Task to complete:
Scan the records below. List lines holding "tabular".

Saved entries:

-------------------------

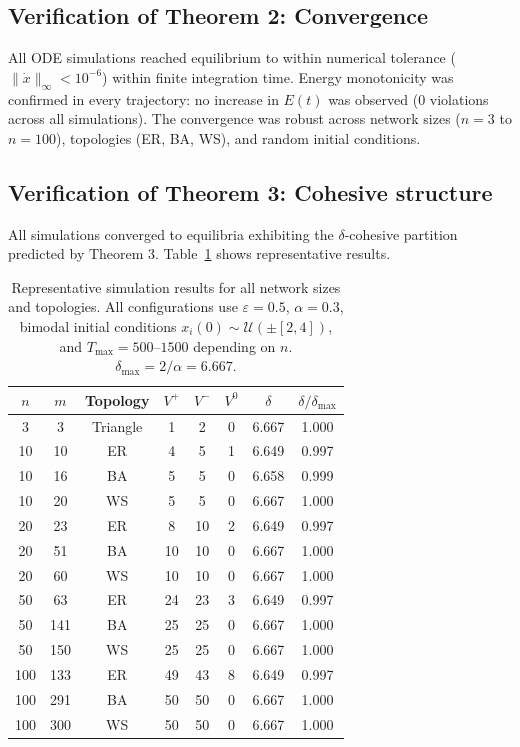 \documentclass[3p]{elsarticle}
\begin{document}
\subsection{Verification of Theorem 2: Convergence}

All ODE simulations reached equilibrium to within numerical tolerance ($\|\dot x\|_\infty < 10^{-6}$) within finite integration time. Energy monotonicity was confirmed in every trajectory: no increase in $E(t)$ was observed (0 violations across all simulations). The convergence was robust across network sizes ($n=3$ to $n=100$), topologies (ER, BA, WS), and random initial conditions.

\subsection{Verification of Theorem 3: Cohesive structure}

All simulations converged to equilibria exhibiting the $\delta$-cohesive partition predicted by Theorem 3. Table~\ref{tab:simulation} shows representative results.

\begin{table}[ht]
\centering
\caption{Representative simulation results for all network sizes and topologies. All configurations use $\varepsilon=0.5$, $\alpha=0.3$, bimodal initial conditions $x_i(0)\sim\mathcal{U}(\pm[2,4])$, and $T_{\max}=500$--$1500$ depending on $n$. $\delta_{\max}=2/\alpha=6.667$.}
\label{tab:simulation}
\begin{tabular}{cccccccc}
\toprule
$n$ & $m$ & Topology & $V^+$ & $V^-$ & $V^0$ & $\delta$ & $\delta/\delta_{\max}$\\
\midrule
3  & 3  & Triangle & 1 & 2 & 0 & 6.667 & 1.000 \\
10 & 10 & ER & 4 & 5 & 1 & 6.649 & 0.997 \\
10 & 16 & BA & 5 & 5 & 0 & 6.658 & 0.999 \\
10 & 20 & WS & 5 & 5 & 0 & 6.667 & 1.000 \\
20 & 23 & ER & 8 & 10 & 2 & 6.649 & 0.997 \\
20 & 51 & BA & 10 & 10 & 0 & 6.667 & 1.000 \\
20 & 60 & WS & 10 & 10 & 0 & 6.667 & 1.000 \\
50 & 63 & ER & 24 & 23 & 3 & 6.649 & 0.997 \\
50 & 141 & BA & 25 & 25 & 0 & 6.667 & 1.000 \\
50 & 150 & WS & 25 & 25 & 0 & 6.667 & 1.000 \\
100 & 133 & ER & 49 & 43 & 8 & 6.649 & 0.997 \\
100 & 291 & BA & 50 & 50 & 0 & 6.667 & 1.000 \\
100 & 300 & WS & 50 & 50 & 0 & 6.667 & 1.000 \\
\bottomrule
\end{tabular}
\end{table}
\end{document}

-------------------------

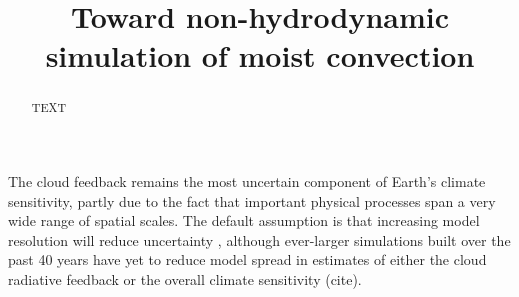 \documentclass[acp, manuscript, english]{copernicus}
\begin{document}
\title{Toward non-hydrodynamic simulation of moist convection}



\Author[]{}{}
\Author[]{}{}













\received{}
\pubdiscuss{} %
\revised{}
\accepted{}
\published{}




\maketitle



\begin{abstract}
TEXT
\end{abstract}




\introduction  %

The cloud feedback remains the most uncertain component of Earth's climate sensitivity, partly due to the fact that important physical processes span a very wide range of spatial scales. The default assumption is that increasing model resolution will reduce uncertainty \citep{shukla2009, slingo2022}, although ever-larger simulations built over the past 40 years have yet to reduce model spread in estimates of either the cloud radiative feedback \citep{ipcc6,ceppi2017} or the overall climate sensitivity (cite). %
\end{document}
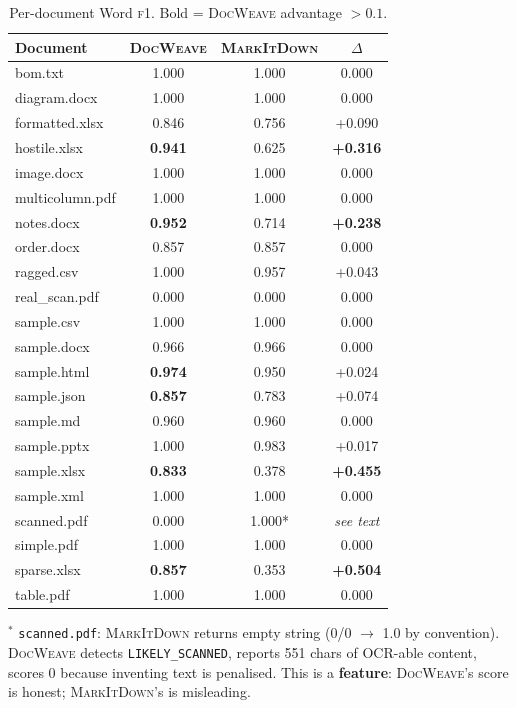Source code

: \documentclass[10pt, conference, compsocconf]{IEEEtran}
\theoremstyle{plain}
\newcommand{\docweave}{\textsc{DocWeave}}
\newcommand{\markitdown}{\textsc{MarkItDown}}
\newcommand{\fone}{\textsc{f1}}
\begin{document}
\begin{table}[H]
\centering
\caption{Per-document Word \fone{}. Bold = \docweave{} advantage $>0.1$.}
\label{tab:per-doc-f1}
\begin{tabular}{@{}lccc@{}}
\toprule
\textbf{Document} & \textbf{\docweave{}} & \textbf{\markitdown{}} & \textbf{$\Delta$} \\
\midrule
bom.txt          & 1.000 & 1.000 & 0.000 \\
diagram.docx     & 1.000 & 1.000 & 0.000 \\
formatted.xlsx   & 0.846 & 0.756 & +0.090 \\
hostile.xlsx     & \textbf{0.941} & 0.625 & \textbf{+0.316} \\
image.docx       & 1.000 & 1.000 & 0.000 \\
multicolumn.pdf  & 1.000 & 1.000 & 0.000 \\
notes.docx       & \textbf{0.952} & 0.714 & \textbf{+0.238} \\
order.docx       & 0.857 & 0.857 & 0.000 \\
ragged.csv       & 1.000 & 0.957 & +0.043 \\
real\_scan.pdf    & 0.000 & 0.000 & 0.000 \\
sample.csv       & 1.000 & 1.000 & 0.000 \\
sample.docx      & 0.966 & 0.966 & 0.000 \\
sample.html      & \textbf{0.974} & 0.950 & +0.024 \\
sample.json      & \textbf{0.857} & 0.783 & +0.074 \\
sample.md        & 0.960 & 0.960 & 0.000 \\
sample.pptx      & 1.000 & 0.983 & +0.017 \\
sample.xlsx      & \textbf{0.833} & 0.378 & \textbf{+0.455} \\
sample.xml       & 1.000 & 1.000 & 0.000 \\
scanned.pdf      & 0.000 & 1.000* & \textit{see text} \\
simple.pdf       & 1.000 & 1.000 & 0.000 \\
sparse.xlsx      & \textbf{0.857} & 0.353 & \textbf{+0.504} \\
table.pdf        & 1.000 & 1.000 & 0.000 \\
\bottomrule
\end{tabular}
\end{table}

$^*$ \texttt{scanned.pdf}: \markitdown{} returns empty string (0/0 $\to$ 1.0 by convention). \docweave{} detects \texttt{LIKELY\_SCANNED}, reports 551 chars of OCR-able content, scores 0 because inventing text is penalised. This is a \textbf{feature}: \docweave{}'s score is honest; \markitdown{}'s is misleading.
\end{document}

-------------------------

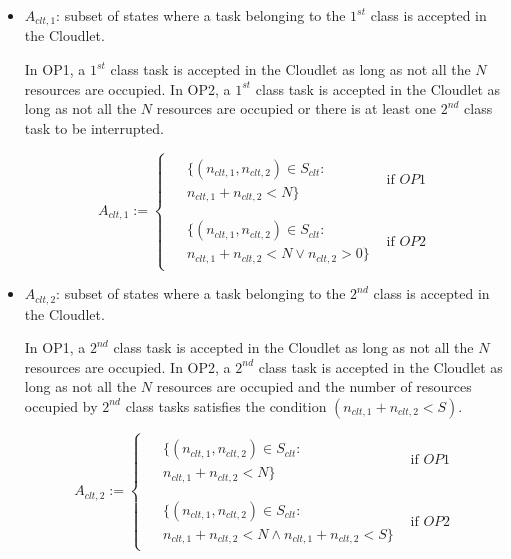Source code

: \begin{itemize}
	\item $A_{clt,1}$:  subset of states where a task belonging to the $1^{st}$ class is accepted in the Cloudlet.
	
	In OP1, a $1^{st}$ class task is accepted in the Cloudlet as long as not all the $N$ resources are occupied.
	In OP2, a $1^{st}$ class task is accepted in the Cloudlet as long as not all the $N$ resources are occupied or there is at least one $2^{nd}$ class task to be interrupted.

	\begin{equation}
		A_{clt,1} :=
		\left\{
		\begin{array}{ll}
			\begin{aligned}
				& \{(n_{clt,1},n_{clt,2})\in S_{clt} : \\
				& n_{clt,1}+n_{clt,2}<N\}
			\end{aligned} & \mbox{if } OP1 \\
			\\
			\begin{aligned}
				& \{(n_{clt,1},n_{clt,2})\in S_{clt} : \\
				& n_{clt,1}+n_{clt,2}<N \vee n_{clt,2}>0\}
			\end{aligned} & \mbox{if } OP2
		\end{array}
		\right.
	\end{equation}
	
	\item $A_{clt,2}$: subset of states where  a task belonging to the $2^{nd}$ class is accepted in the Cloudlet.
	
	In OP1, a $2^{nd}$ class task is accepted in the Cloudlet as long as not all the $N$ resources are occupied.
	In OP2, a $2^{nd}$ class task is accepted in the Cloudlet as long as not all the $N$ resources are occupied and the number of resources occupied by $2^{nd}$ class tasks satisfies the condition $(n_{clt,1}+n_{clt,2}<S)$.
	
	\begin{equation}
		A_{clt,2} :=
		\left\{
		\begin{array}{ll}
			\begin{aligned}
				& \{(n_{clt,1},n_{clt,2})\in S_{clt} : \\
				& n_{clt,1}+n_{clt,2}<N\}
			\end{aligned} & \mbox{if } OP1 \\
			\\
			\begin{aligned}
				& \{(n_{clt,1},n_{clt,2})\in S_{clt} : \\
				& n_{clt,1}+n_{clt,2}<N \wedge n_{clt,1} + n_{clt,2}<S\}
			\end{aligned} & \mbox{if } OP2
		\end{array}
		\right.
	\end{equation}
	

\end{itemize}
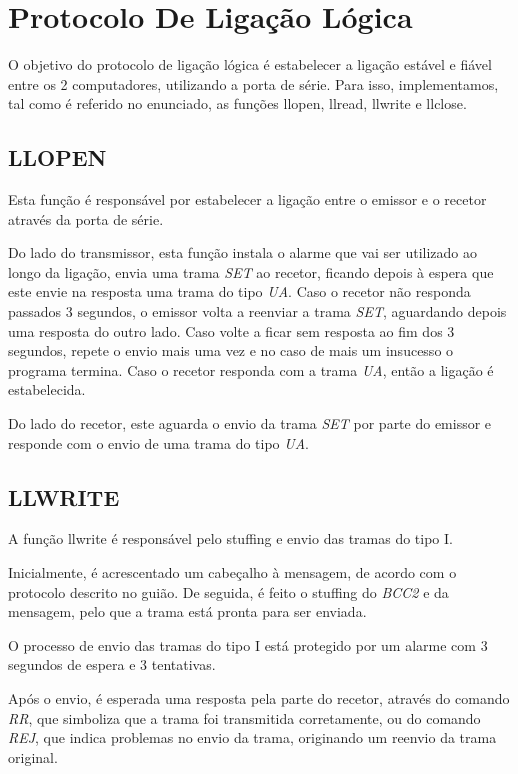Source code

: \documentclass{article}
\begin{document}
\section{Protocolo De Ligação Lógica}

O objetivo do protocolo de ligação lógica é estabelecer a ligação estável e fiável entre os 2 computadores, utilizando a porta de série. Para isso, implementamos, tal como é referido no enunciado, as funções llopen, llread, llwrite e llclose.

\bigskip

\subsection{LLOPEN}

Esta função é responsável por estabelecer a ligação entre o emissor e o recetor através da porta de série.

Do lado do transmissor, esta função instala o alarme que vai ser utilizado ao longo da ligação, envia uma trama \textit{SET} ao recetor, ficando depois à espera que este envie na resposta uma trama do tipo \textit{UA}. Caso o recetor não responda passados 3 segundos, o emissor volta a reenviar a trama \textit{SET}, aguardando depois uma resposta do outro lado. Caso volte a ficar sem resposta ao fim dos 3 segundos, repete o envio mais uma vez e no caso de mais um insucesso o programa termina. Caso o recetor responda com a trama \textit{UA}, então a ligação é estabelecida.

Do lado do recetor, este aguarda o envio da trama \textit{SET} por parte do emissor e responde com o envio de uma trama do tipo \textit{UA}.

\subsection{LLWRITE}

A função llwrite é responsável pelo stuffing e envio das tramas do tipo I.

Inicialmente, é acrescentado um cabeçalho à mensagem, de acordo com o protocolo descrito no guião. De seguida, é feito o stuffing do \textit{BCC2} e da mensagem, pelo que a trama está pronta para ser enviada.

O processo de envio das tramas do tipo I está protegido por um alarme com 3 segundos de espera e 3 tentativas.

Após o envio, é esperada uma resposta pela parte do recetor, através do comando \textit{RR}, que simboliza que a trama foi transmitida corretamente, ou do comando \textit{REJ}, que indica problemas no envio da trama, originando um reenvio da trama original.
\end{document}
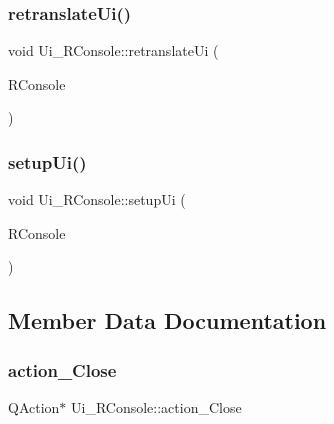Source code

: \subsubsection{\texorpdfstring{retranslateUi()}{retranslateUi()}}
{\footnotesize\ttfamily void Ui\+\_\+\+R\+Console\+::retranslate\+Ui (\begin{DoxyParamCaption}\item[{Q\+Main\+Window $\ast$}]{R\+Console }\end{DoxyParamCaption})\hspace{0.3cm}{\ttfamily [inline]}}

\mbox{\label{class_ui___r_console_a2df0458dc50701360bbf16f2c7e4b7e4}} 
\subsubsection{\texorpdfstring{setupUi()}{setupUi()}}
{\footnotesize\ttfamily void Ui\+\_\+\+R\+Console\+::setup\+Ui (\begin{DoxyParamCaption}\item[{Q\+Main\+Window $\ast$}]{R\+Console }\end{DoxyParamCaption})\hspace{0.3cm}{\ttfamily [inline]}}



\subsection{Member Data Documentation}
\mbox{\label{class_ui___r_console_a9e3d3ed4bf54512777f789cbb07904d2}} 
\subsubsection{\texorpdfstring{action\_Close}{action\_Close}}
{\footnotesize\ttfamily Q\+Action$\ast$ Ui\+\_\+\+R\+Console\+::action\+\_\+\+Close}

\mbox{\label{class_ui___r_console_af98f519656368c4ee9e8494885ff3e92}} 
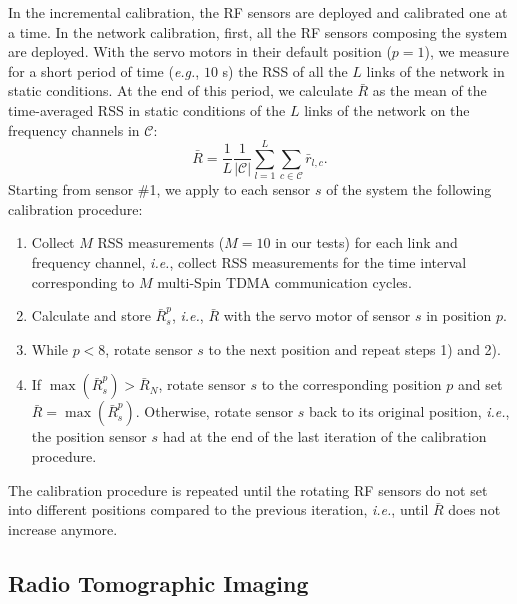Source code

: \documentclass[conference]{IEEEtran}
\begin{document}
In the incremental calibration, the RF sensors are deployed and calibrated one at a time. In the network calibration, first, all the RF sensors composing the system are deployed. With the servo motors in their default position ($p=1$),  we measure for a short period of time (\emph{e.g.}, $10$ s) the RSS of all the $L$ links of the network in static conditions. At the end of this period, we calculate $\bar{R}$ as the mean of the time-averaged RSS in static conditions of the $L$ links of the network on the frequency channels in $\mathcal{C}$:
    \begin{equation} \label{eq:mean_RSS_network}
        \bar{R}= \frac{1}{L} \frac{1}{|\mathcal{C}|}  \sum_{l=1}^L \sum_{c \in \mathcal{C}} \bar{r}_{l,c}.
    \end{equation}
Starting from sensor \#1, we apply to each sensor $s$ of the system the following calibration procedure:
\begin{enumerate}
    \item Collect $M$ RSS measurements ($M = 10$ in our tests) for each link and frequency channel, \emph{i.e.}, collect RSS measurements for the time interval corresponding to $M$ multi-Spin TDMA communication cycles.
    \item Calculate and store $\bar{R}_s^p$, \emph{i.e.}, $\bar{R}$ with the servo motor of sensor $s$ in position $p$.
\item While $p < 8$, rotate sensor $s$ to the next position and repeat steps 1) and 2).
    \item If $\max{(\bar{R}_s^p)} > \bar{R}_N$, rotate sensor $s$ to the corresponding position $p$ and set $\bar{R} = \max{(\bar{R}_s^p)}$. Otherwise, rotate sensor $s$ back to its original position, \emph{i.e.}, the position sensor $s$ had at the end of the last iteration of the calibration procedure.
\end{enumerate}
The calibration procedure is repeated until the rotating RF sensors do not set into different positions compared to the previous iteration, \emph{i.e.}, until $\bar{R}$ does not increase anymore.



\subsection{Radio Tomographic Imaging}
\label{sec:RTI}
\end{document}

-------------------------

Response area:
\begin{tabular}{cccccccc}
\end{tabular}
\begin{tabular}{@{}lccc@{}}
\end{tabular}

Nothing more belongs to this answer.